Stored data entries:
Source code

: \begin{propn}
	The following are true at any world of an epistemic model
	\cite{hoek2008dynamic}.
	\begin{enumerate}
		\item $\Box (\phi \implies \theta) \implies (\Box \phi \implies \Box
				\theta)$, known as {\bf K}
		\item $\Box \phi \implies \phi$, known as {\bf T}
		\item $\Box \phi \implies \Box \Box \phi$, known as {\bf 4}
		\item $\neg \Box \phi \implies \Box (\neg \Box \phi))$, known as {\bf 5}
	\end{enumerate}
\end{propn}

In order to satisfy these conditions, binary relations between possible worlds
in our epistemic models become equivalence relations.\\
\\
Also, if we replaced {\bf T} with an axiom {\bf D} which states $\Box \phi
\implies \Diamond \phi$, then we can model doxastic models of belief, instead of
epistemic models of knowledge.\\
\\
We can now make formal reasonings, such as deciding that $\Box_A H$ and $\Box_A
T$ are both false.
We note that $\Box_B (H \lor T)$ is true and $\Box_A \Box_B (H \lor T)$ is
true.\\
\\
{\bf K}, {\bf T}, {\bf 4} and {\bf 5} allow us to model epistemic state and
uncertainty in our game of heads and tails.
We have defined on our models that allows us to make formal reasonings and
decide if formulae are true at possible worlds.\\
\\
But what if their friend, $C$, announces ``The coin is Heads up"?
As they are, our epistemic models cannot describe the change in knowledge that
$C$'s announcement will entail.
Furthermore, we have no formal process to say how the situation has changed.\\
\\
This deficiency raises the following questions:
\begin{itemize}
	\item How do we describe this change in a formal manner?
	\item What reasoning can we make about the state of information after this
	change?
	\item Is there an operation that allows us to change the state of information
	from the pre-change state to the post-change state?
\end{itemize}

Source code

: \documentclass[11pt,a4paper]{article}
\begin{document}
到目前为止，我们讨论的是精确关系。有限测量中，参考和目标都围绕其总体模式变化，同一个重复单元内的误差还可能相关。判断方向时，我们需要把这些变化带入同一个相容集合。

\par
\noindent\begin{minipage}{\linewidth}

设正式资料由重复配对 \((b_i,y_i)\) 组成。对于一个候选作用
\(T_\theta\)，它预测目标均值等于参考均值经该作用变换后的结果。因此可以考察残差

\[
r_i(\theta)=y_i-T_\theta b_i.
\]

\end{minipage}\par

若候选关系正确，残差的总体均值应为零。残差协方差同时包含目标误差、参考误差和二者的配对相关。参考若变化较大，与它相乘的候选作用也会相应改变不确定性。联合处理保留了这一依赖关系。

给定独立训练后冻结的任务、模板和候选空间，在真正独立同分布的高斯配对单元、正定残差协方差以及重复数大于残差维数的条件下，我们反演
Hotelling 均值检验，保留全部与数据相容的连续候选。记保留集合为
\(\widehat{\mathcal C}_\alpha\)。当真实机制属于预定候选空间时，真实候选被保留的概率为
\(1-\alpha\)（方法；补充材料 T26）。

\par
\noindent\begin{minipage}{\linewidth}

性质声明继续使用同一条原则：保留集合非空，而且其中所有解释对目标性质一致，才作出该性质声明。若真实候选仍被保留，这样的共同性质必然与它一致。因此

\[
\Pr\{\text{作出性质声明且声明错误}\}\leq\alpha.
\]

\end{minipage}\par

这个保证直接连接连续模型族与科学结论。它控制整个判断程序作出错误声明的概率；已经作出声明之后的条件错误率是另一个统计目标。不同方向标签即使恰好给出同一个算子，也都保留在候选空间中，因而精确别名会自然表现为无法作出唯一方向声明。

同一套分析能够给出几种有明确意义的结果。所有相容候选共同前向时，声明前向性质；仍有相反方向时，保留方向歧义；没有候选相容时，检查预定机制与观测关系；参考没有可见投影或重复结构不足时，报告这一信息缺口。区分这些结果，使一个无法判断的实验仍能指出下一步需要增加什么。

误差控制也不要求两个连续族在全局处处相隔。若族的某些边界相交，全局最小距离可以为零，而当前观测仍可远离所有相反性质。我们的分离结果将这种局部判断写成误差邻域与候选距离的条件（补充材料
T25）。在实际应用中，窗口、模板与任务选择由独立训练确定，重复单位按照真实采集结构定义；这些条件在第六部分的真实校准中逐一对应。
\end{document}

» **Your goal**
Your task is to set down exactly the lines from the line containing "误差控制也不要求两个连续族在" to the end of the data above, including both ends.

» **Response**
误差控制也不要求两个连续族在全局处处相隔。若族的某些边界相交，全局最小距离可以为零，而当前观测仍可远离所有相反性质。我们的分离结果将这种局部判断写成误差邻域与候选距离的条件（补充材料
T25）。在实际应用中，窗口、模板与任务选择由独立训练确定，重复单位按照真实采集结构定义；这些条件在第六部分的真实校准中逐一对应。
\end{document}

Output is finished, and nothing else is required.